[Python-Dev] Re: A `cogen' module [was: Re: PEP 218 (sets); moving set.py to Lib]

Guido van Rossum guido@python.org
Wed, 28 Aug 2002 13:58:18 -0400


> Granted, thanks!  I postponed optimisations for the first draft of `cogen',
> but if it looks acceptable overall, we can try to get some speed of it now.

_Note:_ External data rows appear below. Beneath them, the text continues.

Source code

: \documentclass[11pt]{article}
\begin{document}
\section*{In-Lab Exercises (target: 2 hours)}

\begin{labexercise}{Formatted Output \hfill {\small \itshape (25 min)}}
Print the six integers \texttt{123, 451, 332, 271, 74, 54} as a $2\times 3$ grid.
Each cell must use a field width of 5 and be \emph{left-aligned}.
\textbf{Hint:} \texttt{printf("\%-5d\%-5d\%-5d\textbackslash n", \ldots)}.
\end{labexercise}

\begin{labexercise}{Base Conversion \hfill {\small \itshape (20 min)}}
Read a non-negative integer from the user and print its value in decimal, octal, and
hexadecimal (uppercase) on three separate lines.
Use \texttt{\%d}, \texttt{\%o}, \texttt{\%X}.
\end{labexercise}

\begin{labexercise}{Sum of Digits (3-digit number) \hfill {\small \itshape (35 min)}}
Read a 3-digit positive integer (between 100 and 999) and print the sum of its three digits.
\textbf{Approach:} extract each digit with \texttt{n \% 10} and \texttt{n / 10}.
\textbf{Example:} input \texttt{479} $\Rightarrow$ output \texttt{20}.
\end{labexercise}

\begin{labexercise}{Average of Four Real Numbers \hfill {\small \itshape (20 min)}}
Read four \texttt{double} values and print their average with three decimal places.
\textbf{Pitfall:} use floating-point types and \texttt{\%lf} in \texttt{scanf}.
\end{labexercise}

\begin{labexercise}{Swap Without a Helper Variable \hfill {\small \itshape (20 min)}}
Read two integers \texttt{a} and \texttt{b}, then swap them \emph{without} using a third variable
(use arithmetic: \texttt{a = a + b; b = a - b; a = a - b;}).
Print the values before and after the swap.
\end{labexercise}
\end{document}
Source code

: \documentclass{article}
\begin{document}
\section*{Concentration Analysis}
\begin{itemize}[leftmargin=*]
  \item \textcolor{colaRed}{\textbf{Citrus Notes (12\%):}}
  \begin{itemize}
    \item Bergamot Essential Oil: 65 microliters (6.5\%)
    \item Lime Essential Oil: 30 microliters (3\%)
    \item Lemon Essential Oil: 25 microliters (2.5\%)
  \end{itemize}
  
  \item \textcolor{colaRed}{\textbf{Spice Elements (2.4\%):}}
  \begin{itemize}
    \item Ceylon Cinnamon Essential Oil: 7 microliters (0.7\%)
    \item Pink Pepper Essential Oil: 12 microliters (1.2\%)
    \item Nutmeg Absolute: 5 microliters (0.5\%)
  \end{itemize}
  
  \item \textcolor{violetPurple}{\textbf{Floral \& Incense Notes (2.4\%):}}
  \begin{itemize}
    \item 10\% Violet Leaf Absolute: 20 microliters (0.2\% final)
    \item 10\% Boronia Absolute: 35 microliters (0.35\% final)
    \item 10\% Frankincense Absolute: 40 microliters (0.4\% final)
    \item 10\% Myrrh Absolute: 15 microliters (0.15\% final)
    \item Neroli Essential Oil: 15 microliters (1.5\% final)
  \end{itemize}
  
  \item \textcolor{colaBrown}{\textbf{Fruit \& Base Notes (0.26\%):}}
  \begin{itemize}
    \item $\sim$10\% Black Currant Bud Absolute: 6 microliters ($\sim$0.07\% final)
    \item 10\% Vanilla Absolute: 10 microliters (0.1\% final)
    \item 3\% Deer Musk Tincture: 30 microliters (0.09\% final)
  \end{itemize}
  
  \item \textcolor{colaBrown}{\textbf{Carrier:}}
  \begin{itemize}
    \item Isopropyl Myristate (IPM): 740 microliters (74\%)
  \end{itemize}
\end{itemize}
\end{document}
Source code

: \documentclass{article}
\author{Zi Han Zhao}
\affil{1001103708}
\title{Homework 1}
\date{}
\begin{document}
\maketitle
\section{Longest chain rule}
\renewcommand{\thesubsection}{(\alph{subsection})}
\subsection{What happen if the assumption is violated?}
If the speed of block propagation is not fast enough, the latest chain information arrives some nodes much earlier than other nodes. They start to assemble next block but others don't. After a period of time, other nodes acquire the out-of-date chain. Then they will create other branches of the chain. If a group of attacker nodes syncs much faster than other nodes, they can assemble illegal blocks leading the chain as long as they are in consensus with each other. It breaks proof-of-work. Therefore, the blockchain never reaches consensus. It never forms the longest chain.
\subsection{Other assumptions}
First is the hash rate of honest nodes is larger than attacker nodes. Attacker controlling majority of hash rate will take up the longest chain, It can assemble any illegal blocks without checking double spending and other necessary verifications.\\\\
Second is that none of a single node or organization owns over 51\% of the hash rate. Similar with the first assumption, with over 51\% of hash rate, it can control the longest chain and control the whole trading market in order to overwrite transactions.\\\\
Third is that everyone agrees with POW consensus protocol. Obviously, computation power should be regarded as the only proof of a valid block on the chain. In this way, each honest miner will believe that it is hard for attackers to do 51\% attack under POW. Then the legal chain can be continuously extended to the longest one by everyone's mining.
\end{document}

I'm not saying that it looks good overall -- I'd like to defer to Tim,
who has used and written this kind of utities for real, and who
probably has a lot of useful feedback.  Right now, he's felled by some
kind of ilness though.

> > def cartesian(*sequences):
> >     if len(sequences) == 0:
> >         yield []
> >     else:
> >         head, tail = sequences[:-1], sequences[-1]
> >         for x in cartesian(*head):
> >             for y in tail:
> >                     yield x + [y]
> 
> > I also wonder if perhaps ``tail = list(tail)'' should be inserted
> > just before the for loop, so that the arguments may be iterators as
> > well.
> 
> `cogen' does not make any special effort for protecting iterators
> given as input sequences.  `cartesian' is surely not the only place
> where iterators would create a problem.  Solving it as a special
> case for `cartesian' only is not very nice.  Of course, we might
> transform all sequences into lists everywhere in `cogen', but
> `list'-ing a list copies it, and I'm not sure this would be such a
> good idea in the end.

Hm.  All but the last will be iterated over many times.  In practice
the inputs will be relatively small (I can't imagine using this for
sequences with 100s of 1000s elements).  Or you might sniff the type
and avoid the copy if you know it's a list or tuple.  Or you might use
Oren's favorite rule of thumb and listify it when iter(x) is iter(x)
(or iter(x) is x).

> Best may be to let the user explicitly transform input iterators into
> lists by calling `list' explicitly those arguments.  That might be an
> acceptable compromise.

Maybe.

> > I expect that Eric Raymond's powerset is much faster than your recursive
> > subsets() [...]
> 
> Very likely, yes.  I started `cogen' with algorithms looking a bit all
> alike, and did not look at speed.  OK, I'll switch.  I do not have Eric's
> algorithm handy, but if I remember well, it merely mapped successive
> integers to subsets by associating each bit with an element.

def powerset(base):
    """Powerset of an iterable, yielding lists."""
    pairs = [(2**i, x) for i, x in enumerate(base)]
    for n in xrange(2**len(pairs)):
        yield [x for m, x in pairs if m&n]

--Guido van Rossum (home page: http://www.python.org/~guido/)